[Assigned task]
Give the entries again exactly as they appear, but without the images.

*** Records for this task ***

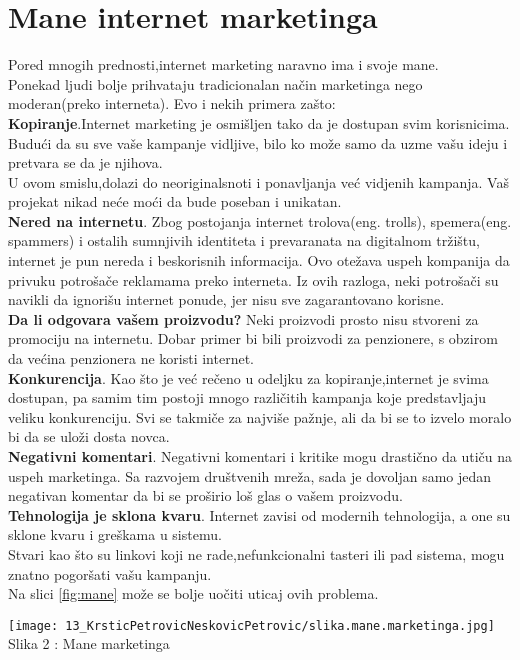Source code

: \documentclass[a4paper]{article}
\begin{document}
{\section{Mane internet marketinga}
\label{sec:mane}
Pored mnogih prednosti,internet marketing naravno ima i svoje mane.
\\Ponekad ljudi bolje prihvataju tradicionalan način marketinga nego moderan(preko interneta). Evo i nekih primera zašto:
\\\textbf{Kopiranje}.Internet marketing je osmišljen tako da je dostupan svim korisnicima. Budući da su sve vaše kampanje vidljive, bilo ko može samo da uzme vašu ideju i pretvara se da je njihova.
\\U ovom smislu,dolazi do neoriginalsnoti i ponavljanja već vidjenih kampanja. Vaš projekat nikad neće moći da bude poseban i unikatan.
\\\textbf{Nered na internetu}.
Zbog postojanja internet trolova(eng. trolls), spemera(eng. spammers) i ostalih sumnjivih identiteta i prevaranata na digitalnom tržištu, internet je pun nereda i beskorisnih informacija. Ovo otežava uspeh kompanija da privuku potrošače reklamama preko interneta. Iz ovih razloga, neki potrošači su navikli da ignorišu internet ponude, jer nisu sve zagarantovano korisne.
\\\textbf{Da li odgovara vašem proizvodu?}
Neki proizvodi prosto nisu stvoreni za promociju na internetu. Dobar primer bi bili proizvodi za penzionere, s obzirom da većina penzionera ne koristi internet.
\\\textbf{Konkurencija}.
Kao što je već rečeno u odeljku za kopiranje,internet je svima dostupan, pa samim tim postoji mnogo različitih kampanja koje predstavljaju veliku konkurenciju. Svi se takmiče za najviše pažnje, ali da bi se to izvelo moralo bi da se uloži dosta novca.
\\\textbf{Negativni komentari}.
Negativni komentari i kritike mogu drastično da utiču na uspeh marketinga. Sa razvojem društvenih mreža, sada je dovoljan samo jedan negativan komentar da bi se proširio loš glas o vašem proizvodu.
\\\textbf{Tehnologija je sklona kvaru}.
 Internet zavisi od modernih tehnologija, a one su sklone kvaru i greškama u sistemu.
\\Stvari kao što su linkovi koji ne rade,nefunkcionalni tasteri ili pad sistema, mogu znatno pogoršati vašu kampanju.
\cite{benefiti i mane}
\\Na slici \ref{fig:mane} može se bolje uočiti uticaj ovih problema.
\begin{center}
    \texttt{[image: 13\_KrsticPetrovicNeskovicPetrovic/slika.mane.marketinga.jpg]}\\
    \large{Slika 2 : Mane marketinga}
\end{center}
\label{fig:mane}
}
\end{document}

*** End of Records for this task ***

[Response to the exercise]
Source code

: \documentclass[a4paper]{article}
\begin{document}
{\section{Mane internet marketinga}
\label{sec:mane}
Pored mnogih prednosti,internet marketing naravno ima i svoje mane.
\\Ponekad ljudi bolje prihvataju tradicionalan način marketinga nego moderan(preko interneta). Evo i nekih primera zašto:
\\\textbf{Kopiranje}.Internet marketing je osmišljen tako da je dostupan svim korisnicima. Budući da su sve vaše kampanje vidljive, bilo ko može samo da uzme vašu ideju i pretvara se da je njihova.
\\U ovom smislu,dolazi do neoriginalsnoti i ponavljanja već vidjenih kampanja. Vaš projekat nikad neće moći da bude poseban i unikatan.
\\\textbf{Nered na internetu}.
Zbog postojanja internet trolova(eng. trolls), spemera(eng. spammers) i ostalih sumnjivih identiteta i prevaranata na digitalnom tržištu, internet je pun nereda i beskorisnih informacija. Ovo otežava uspeh kompanija da privuku potrošače reklamama preko interneta. Iz ovih razloga, neki potrošači su navikli da ignorišu internet ponude, jer nisu sve zagarantovano korisne.
\\\textbf{Da li odgovara vašem proizvodu?}
Neki proizvodi prosto nisu stvoreni za promociju na internetu. Dobar primer bi bili proizvodi za penzionere, s obzirom da većina penzionera ne koristi internet.
\\\textbf{Konkurencija}.
Kao što je već rečeno u odeljku za kopiranje,internet je svima dostupan, pa samim tim postoji mnogo različitih kampanja koje predstavljaju veliku konkurenciju. Svi se takmiče za najviše pažnje, ali da bi se to izvelo moralo bi da se uloži dosta novca.
\\\textbf{Negativni komentari}.
Negativni komentari i kritike mogu drastično da utiču na uspeh marketinga. Sa razvojem društvenih mreža, sada je dovoljan samo jedan negativan komentar da bi se proširio loš glas o vašem proizvodu.
\\\textbf{Tehnologija je sklona kvaru}.
 Internet zavisi od modernih tehnologija, a one su sklone kvaru i greškama u sistemu.
\\Stvari kao što su linkovi koji ne rade,nefunkcionalni tasteri ili pad sistema, mogu znatno pogoršati vašu kampanju.
\cite{benefiti i mane}
\\Na slici \ref{fig:mane} može se bolje uočiti uticaj ovih problema.
\begin{center}
    \texttt{[image: 13\_KrsticPetrovicNeskovicPetrovic/slika.mane.marketinga.jpg]}\\
    \large{Slika 2 : Mane marketinga}
\end{center}
\label{fig:mane}
}
\end{document}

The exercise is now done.